(WHAT IS REQUIRED): Each entry should be set down exactly as written, except for any picture it holds.

(Saved data entries)
******

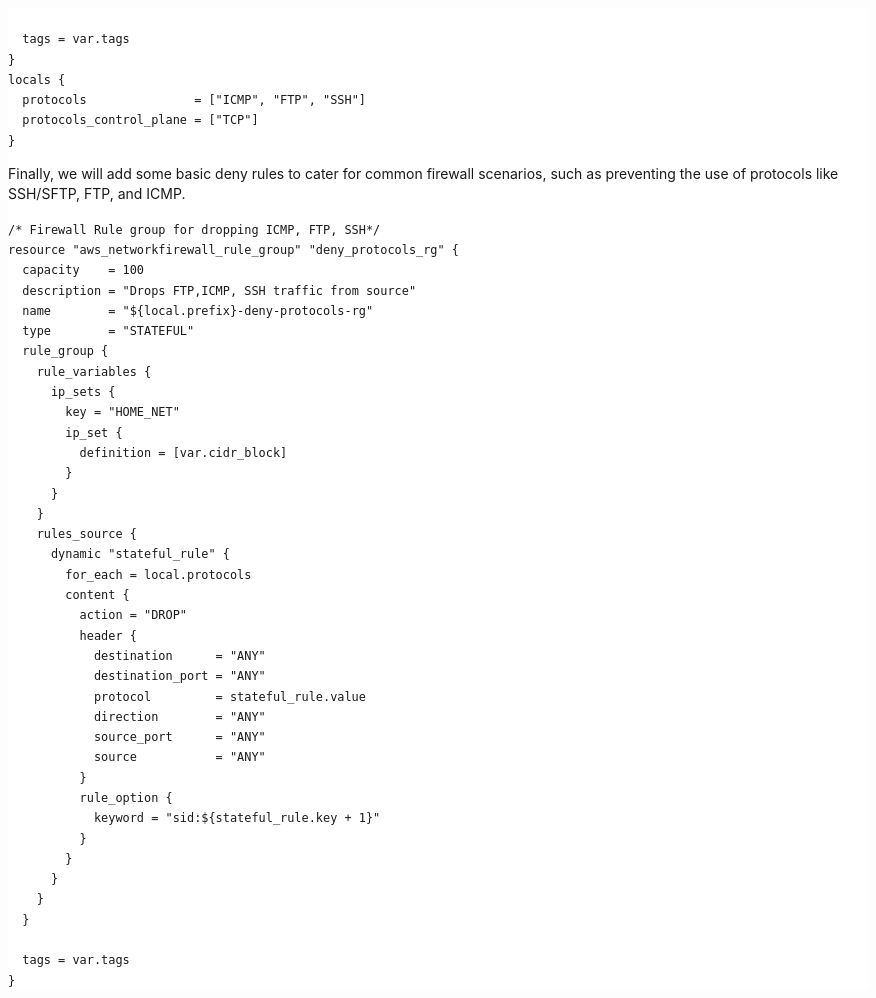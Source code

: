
```hcl

  tags = var.tags
}
locals {
  protocols               = ["ICMP", "FTP", "SSH"]
  protocols_control_plane = ["TCP"]
}
```

Finally, we will add some basic deny rules to cater for common firewall scenarios, such as preventing the use of protocols like SSH/SFTP, FTP, and ICMP.

```hcl
/* Firewall Rule group for dropping ICMP, FTP, SSH*/
resource "aws_networkfirewall_rule_group" "deny_protocols_rg" {
  capacity    = 100
  description = "Drops FTP,ICMP, SSH traffic from source"
  name        = "${local.prefix}-deny-protocols-rg"
  type        = "STATEFUL"
  rule_group {
    rule_variables {
      ip_sets {
        key = "HOME_NET"
        ip_set {
          definition = [var.cidr_block]
        }
      }
    }
    rules_source {
      dynamic "stateful_rule" {
        for_each = local.protocols
        content {
          action = "DROP"
          header {
            destination      = "ANY"
            destination_port = "ANY"
            protocol         = stateful_rule.value
            direction        = "ANY"
            source_port      = "ANY"
            source           = "ANY"
          }
          rule_option {
            keyword = "sid:${stateful_rule.key + 1}"
          }
        }
      }
    }
  }

  tags = var.tags
}
```
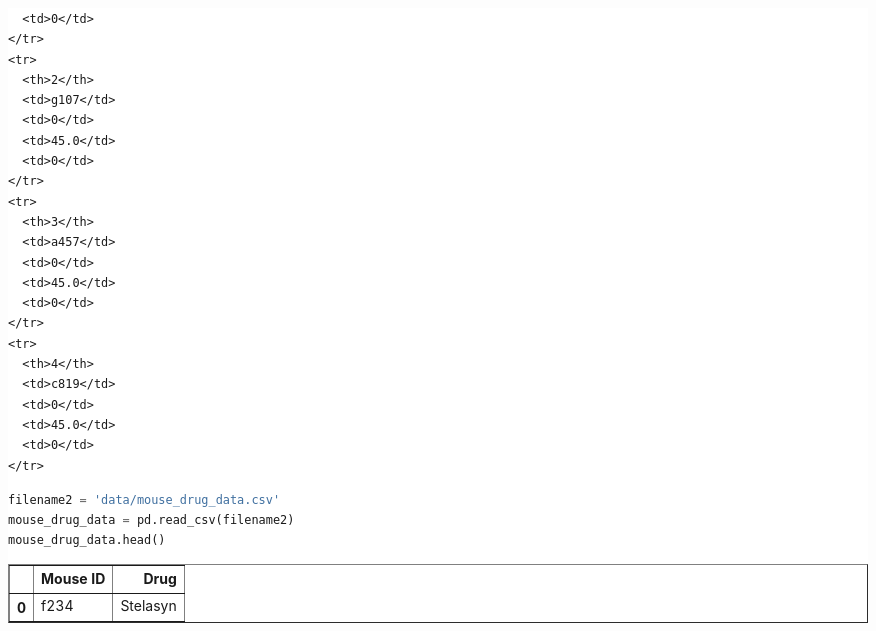       <td>0</td>
    </tr>
    <tr>
      <th>2</th>
      <td>g107</td>
      <td>0</td>
      <td>45.0</td>
      <td>0</td>
    </tr>
    <tr>
      <th>3</th>
      <td>a457</td>
      <td>0</td>
      <td>45.0</td>
      <td>0</td>
    </tr>
    <tr>
      <th>4</th>
      <td>c819</td>
      <td>0</td>
      <td>45.0</td>
      <td>0</td>
    </tr>
  </tbody>
</table>
</div>




```python
filename2 = 'data/mouse_drug_data.csv'
mouse_drug_data = pd.read_csv(filename2)
mouse_drug_data.head()
```




<div>
<style>
    .dataframe thead tr:only-child th {
        text-align: right;
    }

    .dataframe thead th {
        text-align: left;
    }

    .dataframe tbody tr th {
        vertical-align: top;
    }
</style>
<table border="1" class="dataframe">
  <thead>
    <tr style="text-align: right;">
      <th></th>
      <th>Mouse ID</th>
      <th>Drug</th>
    </tr>
  </thead>
  <tbody>
    <tr>
      <th>0</th>
      <td>f234</td>
      <td>Stelasyn</td>
    </tr>
    <tr>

******

(THE COMPLETED TASK):
Source code

:
```hcl

  tags = var.tags
}
locals {
  protocols               = ["ICMP", "FTP", "SSH"]
  protocols_control_plane = ["TCP"]
}
```

Finally, we will add some basic deny rules to cater for common firewall scenarios, such as preventing the use of protocols like SSH/SFTP, FTP, and ICMP.

```hcl
/* Firewall Rule group for dropping ICMP, FTP, SSH*/
resource "aws_networkfirewall_rule_group" "deny_protocols_rg" {
  capacity    = 100
  description = "Drops FTP,ICMP, SSH traffic from source"
  name        = "${local.prefix}-deny-protocols-rg"
  type        = "STATEFUL"
  rule_group {
    rule_variables {
      ip_sets {
        key = "HOME_NET"
        ip_set {
          definition = [var.cidr_block]
        }
      }
    }
    rules_source {
      dynamic "stateful_rule" {
        for_each = local.protocols
        content {
          action = "DROP"
          header {
            destination      = "ANY"
            destination_port = "ANY"
            protocol         = stateful_rule.value
            direction        = "ANY"
            source_port      = "ANY"
            source           = "ANY"
          }
          rule_option {
            keyword = "sid:${stateful_rule.key + 1}"
          }
        }
      }
    }
  }

  tags = var.tags
}
```
       <td>0</td>
    </tr>
    <tr>
      <th>2</th>
      <td>g107</td>
      <td>0</td>
      <td>45.0</td>
      <td>0</td>
    </tr>
    <tr>
      <th>3</th>
      <td>a457</td>
      <td>0</td>
      <td>45.0</td>
      <td>0</td>
    </tr>
    <tr>
      <th>4</th>
      <td>c819</td>
      <td>0</td>
      <td>45.0</td>
      <td>0</td>
    </tr>
  </tbody>
</table>
</div>




```python
filename2 = 'data/mouse_drug_data.csv'
mouse_drug_data = pd.read_csv(filename2)
mouse_drug_data.head()
```




<div>
<style>
    .dataframe thead tr:only-child th {
        text-align: right;
    }

    .dataframe thead th {
        text-align: left;
    }

    .dataframe tbody tr th {
        vertical-align: top;
    }
</style>
<table border="1" class="dataframe">
  <thead>
    <tr style="text-align: right;">
      <th></th>
      <th>Mouse ID</th>
      <th>Drug</th>
    </tr>
  </thead>
  <tbody>
    <tr>
      <th>0</th>
      <td>f234</td>
      <td>Stelasyn</td>
    </tr>
    <tr>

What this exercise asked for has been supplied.